SP: Absolutely, because what happens is when you’re in that physiological state, neutral faces appear to be angry, so you misread everything on a conservative level related to survival. In this conservative state, your nervous system evaluates anything that may be neutral as dangerous, rather than pleasant. But once you become calm and engaged, you see neutral as being neutral, and then you engage people and they start reacting back to you.

RD: It seems counter-adaptive. If I go into an environment like that and my well-being depends on my making a good impression, I could blow it.
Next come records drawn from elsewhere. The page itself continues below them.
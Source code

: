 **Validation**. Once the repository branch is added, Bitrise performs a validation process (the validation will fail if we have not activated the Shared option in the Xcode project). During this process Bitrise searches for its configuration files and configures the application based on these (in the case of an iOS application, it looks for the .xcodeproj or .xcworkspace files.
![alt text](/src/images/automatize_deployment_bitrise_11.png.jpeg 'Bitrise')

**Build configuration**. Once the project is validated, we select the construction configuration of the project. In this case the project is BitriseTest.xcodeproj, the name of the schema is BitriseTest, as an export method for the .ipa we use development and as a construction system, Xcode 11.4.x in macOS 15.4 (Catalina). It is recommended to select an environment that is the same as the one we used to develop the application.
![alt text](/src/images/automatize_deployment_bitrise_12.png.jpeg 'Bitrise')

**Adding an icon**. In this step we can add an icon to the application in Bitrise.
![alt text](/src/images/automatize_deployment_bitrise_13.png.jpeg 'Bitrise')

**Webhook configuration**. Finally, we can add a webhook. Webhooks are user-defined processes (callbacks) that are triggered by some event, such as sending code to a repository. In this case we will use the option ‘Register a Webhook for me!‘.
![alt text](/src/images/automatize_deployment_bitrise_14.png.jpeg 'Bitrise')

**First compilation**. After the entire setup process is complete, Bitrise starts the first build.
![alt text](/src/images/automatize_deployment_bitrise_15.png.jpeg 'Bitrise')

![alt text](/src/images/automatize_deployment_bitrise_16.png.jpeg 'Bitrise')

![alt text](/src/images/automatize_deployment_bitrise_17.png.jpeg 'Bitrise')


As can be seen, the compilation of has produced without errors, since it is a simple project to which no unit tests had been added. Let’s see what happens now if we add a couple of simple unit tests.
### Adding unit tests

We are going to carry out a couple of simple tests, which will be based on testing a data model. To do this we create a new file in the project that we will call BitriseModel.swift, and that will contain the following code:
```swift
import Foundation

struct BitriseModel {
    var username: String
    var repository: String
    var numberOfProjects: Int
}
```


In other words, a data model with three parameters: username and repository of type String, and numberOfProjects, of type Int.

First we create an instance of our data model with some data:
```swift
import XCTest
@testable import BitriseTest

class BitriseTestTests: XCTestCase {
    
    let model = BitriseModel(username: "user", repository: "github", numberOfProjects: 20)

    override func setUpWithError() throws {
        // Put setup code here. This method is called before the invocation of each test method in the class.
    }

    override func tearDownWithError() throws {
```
SP: No, because you’re too smart to go that direction. You’ve been in similar situations and know what to expect and how to regulate through appropriate behaviors. What we’re really talking is how the mammalian system evolved to maximize survival. We really only want to be in groups with people we know. But you’re not considering your behavior from a motivational model in which your success and professional survival is dependent on you making connections. This motivational model involves much higher brain structures that can modulate the more “primitive” defense strategies.

RD: Maybe, but it’s the people who are willing and able to go into those threatening environments over and over again who are leading corporations and governments.

SP: Maybe, but those people may also have some features that would not result in strong interpersonal relations. They may start veering toward what we might call sociopathy. They may not discriminate among whom they like or interact with, since they are always socially engaging. It is possible that these people don’t develop very good close relationships.

RD: Any closing words?

SP: Yes, I think it is important to remember that we can use our higher cognitive processes to help maintain important and positive connections with people, even during stressing situations. When we are in a mobilized anxious state and want to communicate or relate on a calmer personal level, we need to put the brake on our sympathetic-adrenal system and recruit the neural circuit that promotes social behaviors. We can do this by using our facial muscles, making eye contact, modulating our voice, and listening to others. The process of using the muscles in our face and head to modulate our social engagement will actively change our physiological state by increasing vagal influences on the heart and actively blunt the sympathetic-adrenal system. Then we can be more in contact with reality, more alert and engaged. The social neural circuit also supports our health.